Receiver Operating Characteristic - Yousef's Notes
Receiver Operating Characteristic

Receiver Operating Characteristic

The ROC (Receiver Operating Characteristic) curve is a graphical representation used to evaluate the performance of a binary classification model. It can only be used with classifiers that return a score (or a probability) of prediction.

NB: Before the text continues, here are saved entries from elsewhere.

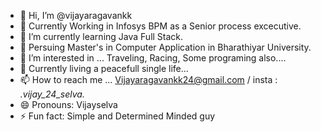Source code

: - 👋 Hi, I’m @vijayaragavankk
- 🌱 Currently Working in Infosys BPM as a Senior process excecutive.
- 🌱 I’m currently learning Java Full Stack.
- 🌱 Persuing Master's in Computer Application in Bharathiyar University.
- 👀 I’m interested in ... Traveling, Racing, Some programing also....
- 💞️ Currently living a peacefull single life...
- 📫 How to reach me ... Vijayaragavankk24@gmail.com / insta : _._vijay_24_selva_._
- 😄 Pronouns: Vijayselva
- ⚡ Fun fact: Simple and Determined Minded guy

<!---
vijayaragavankk/vijayaragavankk is a ✨ special ✨ repository because its `README.md` (this file) appears on your GitHub profile.
You can click the Preview link to take a look at your changes.
--->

  • True Positive Rate (TPR) or Sensitivity (Y-axis): This is the proportion of actual positive cases that are correctly identified by the model. It is calculated as:
$$ \text{TPR} = \frac{\text{True Positives}}{\text{True Positives} + \text{False Negatives}} $$
  • False Positive Rate (FPR) (X-axis): This is the proportion of actual negative cases that are incorrectly identified as positive by the model. It is calculated as:
$$ \text{FPR} = \frac{\text{False Positives}}{\text{False Positives} + \text{True Negatives}} $$

#Interpretation

  • ROC Curve Shape: The ROC curve plots the TPR against the FPR at various threshold settings. A model that performs perfectly would have a ROC curve that passes through the top-left corner (TPR = 1, FPR = 0). A model that performs no better than random chance would have a ROC curve that is a diagonal line from the bottom-left to the top-right (TPR = FPR).
  • Area Under the Curve (AUC-ROC): The AUC-ROC is a single scalar value that summarizes the performance of the model. It represents the probability that a randomly chosen positive instance is ranked higher than a randomly chosen negative instance. An AUC of 1 indicates perfect performance, while an AUC of 0.5 indicates performance no better than random chance.

#Example

Imagine you have a binary classifier for detecting spam emails:

  • True Positives (TP): Emails correctly identified as spam.
  • False Positives (FP): Emails incorrectly identified as spam (but are actually not spam).
  • True Negatives (TN): Emails correctly identified as not spam.
  • False Negatives (FN): Emails incorrectly identified as not spam (but are actually spam). The ROC curve helps visualize the trade-off between the TPR and FPR at different threshold levels, providing a comprehensive view of the model’s performance across all possible classification thresholds.